Work item: Every line of the entries that holds the word "countries" is to be copied.

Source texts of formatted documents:
=== Begin Enclosure ===

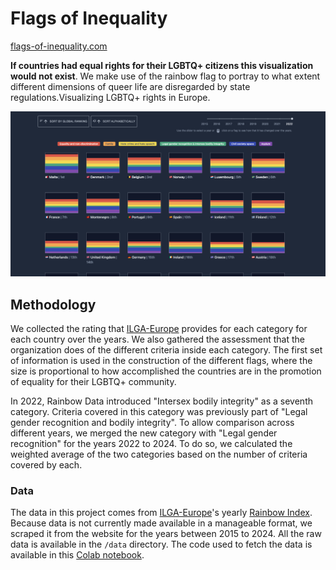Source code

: # Flags of Inequality

[flags-of-inequality.com](https://www.flags-of-inequality.com)

**If countries had equal rights for their LGBTQ+ citizens this visualization would not exist**. We make use of the rainbow flag to portray to what extent different dimensions of queer life are disregarded by state regulations.Visualizing LGBTQ+ rights in Europe.

![image](./assets//preview.png)

## Methodology

We collected the rating that [ILGA-Europe](https://www.ilga-europe.org/) provides for each category for each country over the years. We also gathered the assessment that the organization does of the different criteria inside each category. The first set of information is used in the construction of the different flags, where the size is proportional to how accomplished the countries are in the promotion of equality for their LGBTQ+ community.

In 2022, Rainbow Data introduced "Intersex bodily integrity" as a seventh category. Criteria covered in this category was previously part of "Legal gender recognition and bodily integrity". To allow comparison across different years, we merged the new category with "Legal gender recognition" for the years 2022 to 2024. To do so, we calculated the weighted average of the two categories based on the number of criteria covered by each.

### Data

The data in this project comes from [ILGA-Europe](https://www.ilga-europe.org/)'s yearly [Rainbow Index](https://www.rainbow-europe.org/). Because data is not currently made available in a manageable format, we scraped it from the website for the years between 2015 to 2024. All the raw data is available in the `/data` directory. The code used to fetch the data is available in this [Colab notebook](https://colab.research.google.com/drive/1PA1QGnXG1UE7DmGK11nwdwSqTsH1uMIu?usp=sharing).
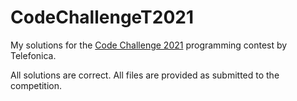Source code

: # CodeChallengeT2021

My solutions for the [Code Challenge 2021](https://oicampus.telefonica.com/en/project/code-challenge) programming contest by Telefonica.

All solutions are correct. All files are provided as submitted to the competition.
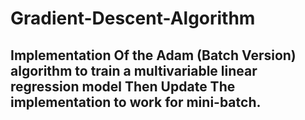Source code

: # Gradient-Descent-Algorithm
## Implementation Of the Adam (Batch Version) algorithm to train a multivariable linear regression model Then Update The implementation to work for mini-batch.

=== End Enclosure ===

Answer:
**If countries had equal rights for their LGBTQ+ citizens this visualization would not exist**. We make use of the rainbow flag to portray to what extent different dimensions of queer life are disregarded by state regulations.Visualizing LGBTQ+ rights in Europe.
We collected the rating that [ILGA-Europe](https://www.ilga-europe.org/) provides for each category for each country over the years. We also gathered the assessment that the organization does of the different criteria inside each category. The first set of information is used in the construction of the different flags, where the size is proportional to how accomplished the countries are in the promotion of equality for their LGBTQ+ community.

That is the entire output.